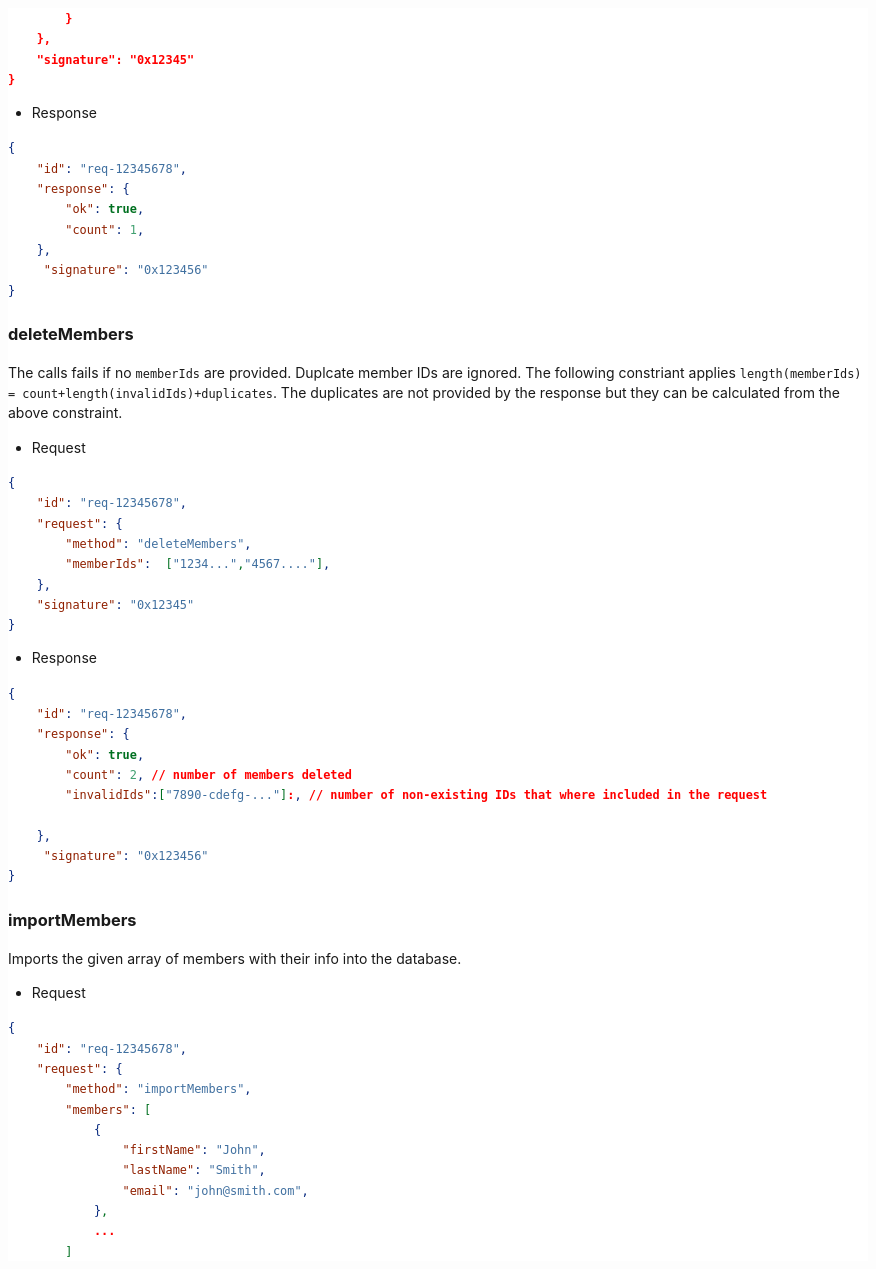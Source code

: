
 ```json
        }
    },
    "signature": "0x12345"
}
```
- Response
```json
{
    "id": "req-12345678",
    "response": {
        "ok": true,
        "count": 1,
    },
     "signature": "0x123456"
}
```


### deleteMembers
The calls fails if no `memberIds` are provided. Duplcate member IDs are ignored. 
The following constriant applies `length(memberIds) = count+length(invalidIds)+duplicates`. The duplicates are not provided by the response but they can be calculated from the above constraint.

- Request
```json
{
    "id": "req-12345678",
    "request": {
        "method": "deleteMembers",
        "memberIds":  ["1234...","4567...."],
    },
    "signature": "0x12345"
}
```
- Response
```json
{
    "id": "req-12345678",
    "response": {
        "ok": true,
        "count": 2, // number of members deleted
        "invalidIds":["7890-cdefg-..."]:, // number of non-existing IDs that where included in the request

    },
     "signature": "0x123456"
}
```

### importMembers
Imports the given array of members with their info into the database.
- Request
```json
{
    "id": "req-12345678",
    "request": {
        "method": "importMembers",
        "members": [
            {
                "firstName": "John",
                "lastName": "Smith",
                "email": "john@smith.com",
            }, 
            ...
        ]
```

-------------------------

## Work instructions:
Transcribe every entry exactly. Leave out the pictures.

## Response to the task:
Source code

:
 ```json
        }
    },
    "signature": "0x12345"
}
```
- Response
```json
{
    "id": "req-12345678",
    "response": {
        "ok": true,
        "count": 1,
    },
     "signature": "0x123456"
}
```


### deleteMembers
The calls fails if no `memberIds` are provided. Duplcate member IDs are ignored. 
The following constriant applies `length(memberIds) = count+length(invalidIds)+duplicates`. The duplicates are not provided by the response but they can be calculated from the above constraint.

- Request
```json
{
    "id": "req-12345678",
    "request": {
        "method": "deleteMembers",
        "memberIds":  ["1234...","4567...."],
    },
    "signature": "0x12345"
}
```
- Response
```json
{
    "id": "req-12345678",
    "response": {
        "ok": true,
        "count": 2, // number of members deleted
        "invalidIds":["7890-cdefg-..."]:, // number of non-existing IDs that where included in the request

    },
     "signature": "0x123456"
}
```

### importMembers
Imports the given array of members with their info into the database.
- Request
```json
{
    "id": "req-12345678",
    "request": {
        "method": "importMembers",
        "members": [
            {
                "firstName": "John",
                "lastName": "Smith",
                "email": "john@smith.com",
            }, 
            ...
        ]
```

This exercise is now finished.